[Data for this task]:
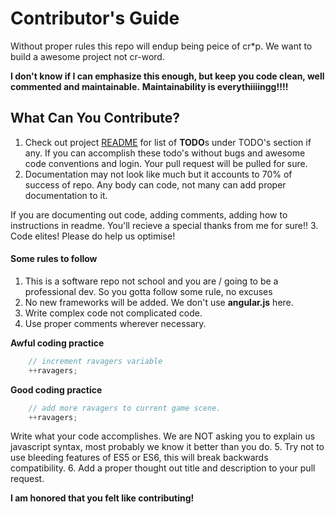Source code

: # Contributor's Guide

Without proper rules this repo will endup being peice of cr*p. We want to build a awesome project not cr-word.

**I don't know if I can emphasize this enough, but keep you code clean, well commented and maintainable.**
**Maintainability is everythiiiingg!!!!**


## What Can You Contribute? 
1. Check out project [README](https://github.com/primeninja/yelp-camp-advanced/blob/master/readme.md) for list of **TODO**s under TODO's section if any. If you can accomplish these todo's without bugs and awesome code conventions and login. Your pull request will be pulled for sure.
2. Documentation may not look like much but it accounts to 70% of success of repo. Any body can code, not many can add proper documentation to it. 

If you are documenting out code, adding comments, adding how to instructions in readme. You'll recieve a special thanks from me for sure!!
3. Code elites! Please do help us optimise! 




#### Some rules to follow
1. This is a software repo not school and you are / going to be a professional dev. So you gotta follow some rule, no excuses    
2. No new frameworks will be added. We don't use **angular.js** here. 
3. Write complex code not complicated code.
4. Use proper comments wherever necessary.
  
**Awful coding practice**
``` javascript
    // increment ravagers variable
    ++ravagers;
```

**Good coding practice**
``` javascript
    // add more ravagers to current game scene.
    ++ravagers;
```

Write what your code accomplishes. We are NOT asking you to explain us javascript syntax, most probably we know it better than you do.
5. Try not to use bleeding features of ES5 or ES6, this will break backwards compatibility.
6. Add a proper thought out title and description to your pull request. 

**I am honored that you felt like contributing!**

...

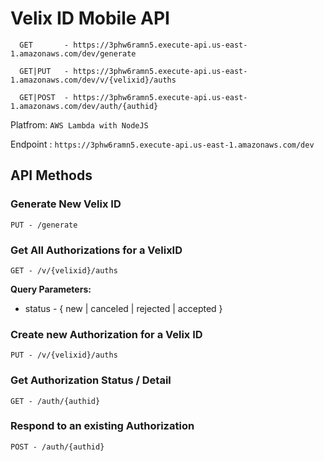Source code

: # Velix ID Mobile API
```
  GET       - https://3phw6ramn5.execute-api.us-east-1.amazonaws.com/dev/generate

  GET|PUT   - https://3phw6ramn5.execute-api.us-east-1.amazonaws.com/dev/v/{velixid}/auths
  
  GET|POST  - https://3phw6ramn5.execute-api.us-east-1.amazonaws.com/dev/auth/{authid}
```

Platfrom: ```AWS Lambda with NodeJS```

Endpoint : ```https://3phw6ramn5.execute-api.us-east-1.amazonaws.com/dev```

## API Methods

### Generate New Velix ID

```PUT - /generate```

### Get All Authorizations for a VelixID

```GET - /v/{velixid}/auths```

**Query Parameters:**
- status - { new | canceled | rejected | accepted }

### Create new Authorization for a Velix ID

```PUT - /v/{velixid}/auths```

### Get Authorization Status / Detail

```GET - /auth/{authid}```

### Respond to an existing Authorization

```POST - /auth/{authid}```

...

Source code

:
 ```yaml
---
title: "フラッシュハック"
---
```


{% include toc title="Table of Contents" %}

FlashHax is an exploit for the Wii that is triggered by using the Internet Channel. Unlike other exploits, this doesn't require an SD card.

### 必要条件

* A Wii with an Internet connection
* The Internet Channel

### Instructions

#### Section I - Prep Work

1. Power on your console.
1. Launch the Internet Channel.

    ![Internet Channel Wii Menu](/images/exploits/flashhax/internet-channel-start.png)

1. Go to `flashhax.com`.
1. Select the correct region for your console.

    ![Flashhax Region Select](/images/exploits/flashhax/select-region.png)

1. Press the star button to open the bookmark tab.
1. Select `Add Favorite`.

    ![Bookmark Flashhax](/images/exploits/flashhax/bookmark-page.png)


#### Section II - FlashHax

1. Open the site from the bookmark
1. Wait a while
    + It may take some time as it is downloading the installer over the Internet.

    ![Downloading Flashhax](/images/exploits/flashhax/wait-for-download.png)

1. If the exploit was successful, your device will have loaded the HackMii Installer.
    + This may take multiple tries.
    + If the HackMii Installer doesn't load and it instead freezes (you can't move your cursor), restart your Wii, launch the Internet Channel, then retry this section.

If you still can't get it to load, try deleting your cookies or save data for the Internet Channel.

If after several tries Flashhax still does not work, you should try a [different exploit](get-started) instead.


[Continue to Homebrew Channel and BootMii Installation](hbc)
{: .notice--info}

[Aim of the task]:
From the material above, retype precisely the lines between the line holding "1. If the exploit" and the line holding "retry this section.", inclusive, and nothing beyond them.

[Problem solution]:
1. If the exploit was successful, your device will have loaded the HackMii Installer.
    + This may take multiple tries.
    + If the HackMii Installer doesn't load and it instead freezes (you can't move your cursor), restart your Wii, launch the Internet Channel, then retry this section.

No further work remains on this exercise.